Прочитав их, мы сразу же кинулись к покровительствовавшей нам старушке: нет ли в библиотеке каких-нибудь книг этого самого Бабеля? Одна затрепанная книжонка отыскалась.

От этой бабелевской книжки мы просто ошалели. Вскоре мы чуть ли не всю ее знали на память. Мы щедро уснащали нашу речь бабелевскими фразами, как незадолго до этого то и дело вклинивали в нее реплики из «Двенадцати стульев» и «Золотого теленка».

— Беня знает за облаву, — говорил кто-нибудь из нас, если его спрашивали, помнит ли он, что завтра субботник.

— Холоднокровней, Маня, вы не на работе, — говорили мы девочке, в которую все четверо были влюблены, когда она начинала слишком уж бурно, повышая голос и тараща глаза, выражать по какому-нибудь поводу свои чувства.

И — без всякого повода, просто так, наслаждаясь любимыми репликами: «У нас плохая положения» — или «Само-любствие мне дороже» — или «Что вы скажете на это несчастье?» — или «Папаша, выпивайте и закусывайте, и пусть вас не волнует этих глупостей».

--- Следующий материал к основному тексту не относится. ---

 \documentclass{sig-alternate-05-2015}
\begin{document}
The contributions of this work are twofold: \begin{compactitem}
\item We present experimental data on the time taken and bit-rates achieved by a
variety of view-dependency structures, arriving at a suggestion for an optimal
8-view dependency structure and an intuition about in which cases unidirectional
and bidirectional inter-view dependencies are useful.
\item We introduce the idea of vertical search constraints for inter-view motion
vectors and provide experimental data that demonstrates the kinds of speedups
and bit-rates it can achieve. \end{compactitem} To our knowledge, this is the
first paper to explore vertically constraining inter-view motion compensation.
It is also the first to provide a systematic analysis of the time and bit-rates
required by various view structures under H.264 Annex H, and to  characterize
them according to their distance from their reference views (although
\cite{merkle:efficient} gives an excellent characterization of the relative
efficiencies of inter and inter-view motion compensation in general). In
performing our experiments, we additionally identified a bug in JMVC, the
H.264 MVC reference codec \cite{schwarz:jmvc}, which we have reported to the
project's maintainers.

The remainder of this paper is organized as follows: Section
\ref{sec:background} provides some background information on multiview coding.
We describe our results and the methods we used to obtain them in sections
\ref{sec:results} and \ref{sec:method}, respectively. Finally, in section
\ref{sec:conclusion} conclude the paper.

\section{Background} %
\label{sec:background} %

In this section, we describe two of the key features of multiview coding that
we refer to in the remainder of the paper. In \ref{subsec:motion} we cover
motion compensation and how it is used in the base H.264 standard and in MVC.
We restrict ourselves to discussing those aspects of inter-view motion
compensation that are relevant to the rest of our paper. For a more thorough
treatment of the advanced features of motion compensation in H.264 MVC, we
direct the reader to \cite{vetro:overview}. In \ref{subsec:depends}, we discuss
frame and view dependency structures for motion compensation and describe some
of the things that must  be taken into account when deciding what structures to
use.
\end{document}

Все это как будто говорит о том, что в том разговоре с моим сверстником, узнавшим Бабеля только в 1957 году, прав был я, — что утаить, совсем вычеркнуть его из жизни и литературы ОНИ все-таки не смогли. На самом деле, однако, прав был все-таки он: вычеркнули, утаили. Сталин не зря похвалялся, что нет таких крепостей, которые большевики не могли бы взять. По крайней мере от нескольких поколений утаить Бабеля им удалось.

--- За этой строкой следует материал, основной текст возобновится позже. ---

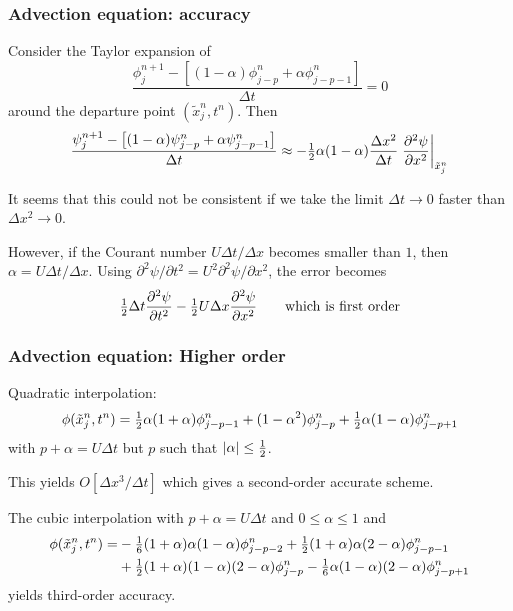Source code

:\documentclass[aspectratio=43,9pt]{beamer}
\begin{document}
%
\begin{frame}
	\frametitle{Advection equation: accuracy}
	\begin{myitemize}{2ex}
		\item Consider the Taylor expansion of
			\begin{equation*}
				\frac{ \phi_j^{n+1} - \left[ (1-\alpha) \phi^n_{j-p} + \alpha \phi_{j-p-1}^n \right]} {\Delta t} = 0
			\end{equation*}
			around the departure point $(\tilde x_j^n, t^n)$. Then
			\begin{equation*}
				\frac{ \psi_j^{n+1} - \left[ (1-\alpha) \psi^n_{j-p} + \alpha \psi_{j-p-1}^n\right]}{\Delta t}
					\approx - {\textstyle\frac{1}{2}} \alpha (1-\alpha) \frac{\Delta x^2}{\Delta t} \left. \frac{\partial^2 \psi}{\partial x^2} \right|_{\tilde x_j^n}
			\end{equation*}
		\item It seems that this could not be consistent if we take the limit $\Delta t \rightarrow 0$ faster than $\Delta x^2\rightarrow 0$.
\pause
		\item However, if the Courant number $U \Delta t / \Delta x$ becomes smaller than $1$, then $\alpha = U \Delta t / \Delta x$. Using $\partial^2 \psi / \partial t^2 = U^2 \partial^2 \psi / \partial x^2$, the error becomes
			\begin{equation*}
				{\textstyle\frac{1}{2}} \Delta t \frac{\partial^2 \psi}{\partial t^2} - {\textstyle\frac{1}{2}} U \Delta x \frac{\partial^2 \psi}{\partial x^2} \qquad \text{which is first order}
			\end{equation*}
	\end{myitemize}
\end{frame}
%
%
\begin{frame}
	\frametitle{Advection equation: Higher order}
	\begin{myitemize}{4ex}
		\item Quadratic interpolation:
			\begin{equation*}
				\phi (\tilde x_j^n, t^n) = {\textstyle\frac{1}{2}} \alpha (1+\alpha) \phi_{j-p-1}^n + (1 - \alpha^2) \phi_{j-p}^n + {\textstyle\frac{1}{2}} \alpha (1-\alpha) \phi_{j-p+1}^n
			\end{equation*}
			with $p + \alpha = U \Delta t$ but $p$ such that $| \alpha | \le {\textstyle\frac{1}{2}}$.
			\par\vspace*{2ex}
			This yields $O [ \Delta x^3 / \Delta t]$ which gives a second-order accurate scheme.
		\item The cubic interpolation with $p + \alpha = U \Delta t$ and $0\leq\alpha\leq1$ and
			\begin{align*}
				\phi ( \tilde x_j^n, t^n ) =& - {\textstyle\frac{1}{6}} (1+\alpha)\alpha(1-\alpha) \phi^n_{j-p-2} + {\textstyle\frac{1}{2}} (1+\alpha)\alpha(2-\alpha) \phi_{j-p-1}^n \\
					& + {\textstyle\frac{1}{2}} (1+\alpha)(1-\alpha)(2-\alpha) \phi_{j-p}^n - {\textstyle\frac{1}{6}} \alpha(1-\alpha)(2-\alpha) \phi_{j-p+1}^n
			\end{align*}
			yields third-order accuracy.
	\end{myitemize}
\end{frame}
\end{document}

Вот свидетельство еще одного, другого моего почти сверстника:

На переломе века, за перевалом победоносной войны… некие старшеклассники ловили что-то по радио. Так, без особой цели. В поисках музыки. И постоянно утыкались в «глушилку».

…Вдруг сквозь железный и непрерывный грохот донесся к нам русский голос. Он сказал:

— Свинья Машка опоросилась под личным руководством товарища Сталина.

И больше ничего. Опять завизжало, затрещало, заухало. Мы смотрели друг на друга — приснилось, почудилось?.. И тут, — наверное, лишь затем, чтоб убедить нас в своей реальности, — голос прорвался снова:

— Где Бабель? — спросил он. — Где Киршон? Где Веселый?

Возможно, следующим был Павел Васильев. Или Иван Катаев.

Или Клычков. Или Клюев… Если бы назвали какую-нибудь из этих фамилий, мы бы поняли по крайней мере, что речь идет о людях. Но что такое — бабель, киршон, веселый? Технические термины, лесные плоды, поселки городского типа? Бабель, например, — ягода. Киршон — гайка. Веселый — деревня или хутор.

Эта встреча с Бабелем, приключившаяся со старшеклассниками 49-го или 51-го года, я думаю, вернее отражает реальность посмертной судьбы утаенного классика, чем та, что в какой-то счастливой лотерее выпала мне и троим моим друзьям — старшеклассникам 42-го.

Вернемся, однако, в 1957-й — год возвращения Бабеля в лоно родной литературы.

Только что отгремел XX съезд с потрясшим мир «закрытым», но тут же сделавшимся открытым докладом Хрущева. Лифт с гробом Сталина, до этого медленно опускавшийся с этажа на этаж, в одночасье рухнул вниз, словно вдруг перерезали, перерубили удерживавшие его стальные тросы. И с неожиданной силой вспыхнул интерес к революции, к Гражданской войне, — к тем «досталинским» временам, когда алое знамя Великого Октября еще не было запятнано кровавыми сталинскими преступлениями.

Мудрено ли, что поэтам, захваченным этим «свежим ветром перемен», Октябрь семнадцатого года и Гражданская война виделись в романтическом свете:

Без коммунизма нам не жить.

Что реки молока и меда?

Но нам вовеки не забыть

Костров семнадцатого года.

Мы можем мерзнуть до костей,

Травой кормиться, дымом греться,

Забыть и кровлю, и постель,

Как делали красногвардейцы.

Мы можем все перенести —

И оскорбленья, и обиды,

И все оставить на пути,

Но одного вовек не выдать.

И мы укроем от погонь,

И пронесем сквозь непогоду,

И сохраним его — огонь,

Огонь семнадцатого года.

Стихотворение, прямо говорящее о том, что человек, несущий в сердце своем «огонь семнадцатого года», должен был укрывать его «от погонь» и проносить «сквозь непогоду», — такое стихотворение могло появиться именно тогда, когда появилось. (Оно было напечатано в «Дне поэзии» 1956 года).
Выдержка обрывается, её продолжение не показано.